Oireachtas Joint and Select Committees
Wednesday, 15 July 2015
Joint Oireachtas Committee on Finance, Public Expenditure and Reform
Latest Eurozone Developments and Future Implications for Euro Currency: Discussion
2:30 pm
Professor Frank Barry:
I presume work is being done in the background on how to alleviate a necessary exit, but I do not know that this is the case. The assumption is that a disorderly unwinding of the euro would be catastrophic. Greece would not necessarily pull out by choice. If the ECB was not providing it with the necessary liquidity, presumably the Greek Government would start to issue IOUs which would become the new drachma and would ultimately produce a currency to pay off those IOUs. The general presumption is that this would be catastrophic for Greece because it would lead to hyperinflation. The new currency would not hold its value. It would depreciate rapidly and cause hyperinflation. Nevertheless, it might be beneficial for Greece in the long run, depending on whether it denominated its debts in this new currency or whatever.
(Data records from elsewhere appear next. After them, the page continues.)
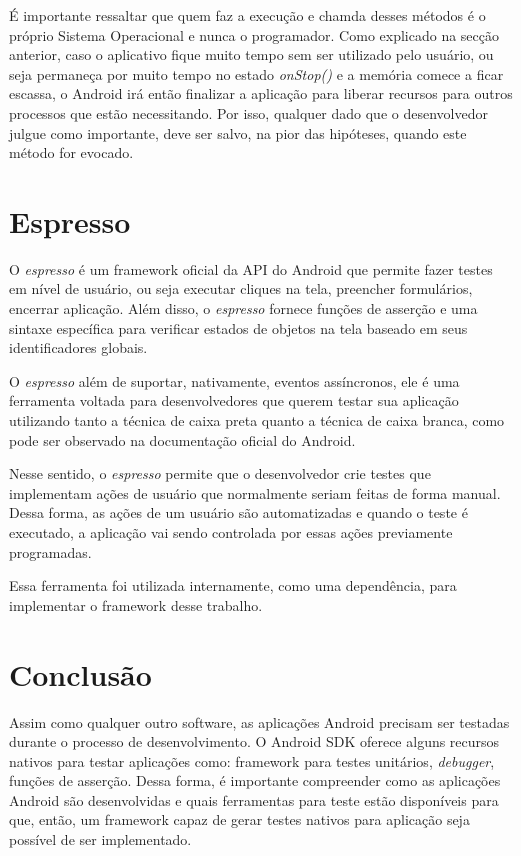 \documentclass[
    12pt,       %
    openright,      %
    twoside,      %
    a4paper,      %
    english,      %
    french,       %
    spanish,      %
    brazil,       %
    ]{abntex2}
\begin{document}
        É importante ressaltar que quem faz a execução e chamda desses métodos é o próprio Sistema
        Operacional e nunca o programador. Como explicado na secção anterior, caso o aplicativo
        fique muito tempo sem ser utilizado pelo usuário, ou seja permaneça por muito tempo no
        estado \textit{onStop()} e a memória comece a ficar escassa, o Android irá então finalizar
        a aplicação para liberar recursos para outros processos que estão necessitando. Por
        isso, qualquer dado que o desenvolvedor julgue como importante, deve ser salvo, na pior das
        hipóteses, quando este método for evocado.

      \section{Espresso}
        O \textit{espresso} é um framework oficial da API do Android que permite fazer testes em nível
        de usuário, ou seja executar cliques na tela, preencher formulários, encerrar aplicação. Além
        disso, o \textit{espresso} fornece funções de asserção e uma sintaxe específica para verificar
        estados de objetos na tela baseado em seus identificadores globais.

        O \textit{espresso} além de suportar, nativamente, eventos assíncronos, ele é uma ferramenta voltada
        para desenvolvedores que querem testar sua aplicação utilizando tanto a técnica de caixa preta
        quanto a técnica de caixa branca, como pode ser observado na documentação oficial do Android.

        Nesse sentido, o \textit{espresso} permite que o desenvolvedor crie testes que implementam
        ações de usuário que normalmente seriam feitas de forma manual. Dessa forma, as ações de um usuário
        são automatizadas e quando o teste é executado, a aplicação vai sendo controlada por essas ações
        previamente programadas.

        Essa ferramenta foi utilizada internamente, como uma dependência, para implementar o framework desse
        trabalho.

      \section{Conclusão}
        Assim como qualquer outro software, as aplicações Android precisam ser testadas durante o
        processo de desenvolvimento. O Android SDK oferece alguns recursos nativos para testar aplicações
        como: framework para testes unitários, \textit{debugger}, funções de asserção. Dessa forma, é
        importante compreender como as aplicações Android são desenvolvidas e quais ferramentas para teste
        estão disponíveis para que, então, um framework capaz de gerar testes nativos para aplicação seja
        possível de ser implementado.
\end{document}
The exchange rate has been extremely beneficial for Ireland's recovery over recent years. I checked the data before I came to this meeting. In terms of the US dollar, €100 would have translated to $160 in 2008, but now it is closer to $100. In terms of sterling, €100 would have bought £90 in 2010, but now it buys £70. The exchange rate has been very important for us. The weakness of the euro has been a major component of Ireland's recovery. That is why I lauded Mario Draghi earlier. It has been hugely beneficial to Ireland. As Greece is essentially a closed economy, it does not benefit nearly as much from this as Ireland does. In a way, this has been an unanticipated benefit to Ireland of having the euro. Of course, there is no way of predicting whether the euro will be weak or strong. It is a sort of random factor that has worked in our favour.